Yeah, no, it's a four year commitment, this one. Um, uh, I ran a bootcamp last week with the team, with Lindsay and Simon and Barker. And we had 34 bootcampers. We kept it small this time. Um, and four people wrote 20,000 words. Everyone wrote 5,000 words. Well, one person was 200 words off, but I wrote their name on the green block that we, we give squeezy Lego blocks for every 5,000 words.

And the green ones were 5,000. We wrote our name on it and told her to. Do another 200 words over the weekend and come back and get it on Monday. But they all did write 5,000 words in, in three days. And it was really, it was really great. And the next one I'm running is in Cairns at James Cook University.

If you're a James Cook person, know that I'm coming. I'm going to be in you and you're coming with me. I am. It'll be great fun. You're going to be my boot camp camaraderie because we are starting to do a bit of work together. Aren't we, Jason? Yeah. Yeah. And I'm like super excited about it. It's um, it's, it's just been, it's been great over the last couple of weeks to kind of really start to sink our teeth into some of this sort of stuff.
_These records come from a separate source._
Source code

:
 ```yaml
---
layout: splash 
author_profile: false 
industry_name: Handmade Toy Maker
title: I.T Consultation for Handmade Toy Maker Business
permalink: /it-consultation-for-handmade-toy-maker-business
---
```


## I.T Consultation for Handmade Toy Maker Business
And I've really appreciated the, the opportunity to be able to work more closely with you. Now that I'm no longer working at La Trobe, so it's, it's over. You're consciously uncoupled. I've consciously uncoupled, yes. Had to make some tough decisions. As I talked about kind of briefly last time we talked.

I'd add some fairly solid health considerations to kind of take into account and make some decisions around all that sort of stuff. So, yes. So now I'm looking forward to the next chapter, which will be in the short term, at least working more closely with you to be able to help with some of this stuff.

Cause you've got a very full dance card in Gimliburn and looking forward to be able to Work with you and also, you know, we've plotted for many years about the sorts of things that we should be doing, but neither of us have had the time to actually do either of any of those. So true. So true. So, so, uh, I'm going to invest some of that time.

I've got a bit of a time dividend now up my sleeve. So I'm going to invest some of that time. I'm looking forward to seeing where it goes. I mean, for those of you aren't aware, I do have a full time job at ANU, but ANU has this very generous policy called the 52 day rule, which means that 52 days of the year, you can draw a salary from ANU and also work somewhere else, which is pretty amazingly generous.

I've never taken 52 days. Like I think the most I've ever taken is 17. But I mean, with the caveat that your boss has to sign it off and you have to be out till you know, do your job. So I, my bosses, bless their hearts, have always left that up to me to manage. And some years I've done three things and some years I've done 17.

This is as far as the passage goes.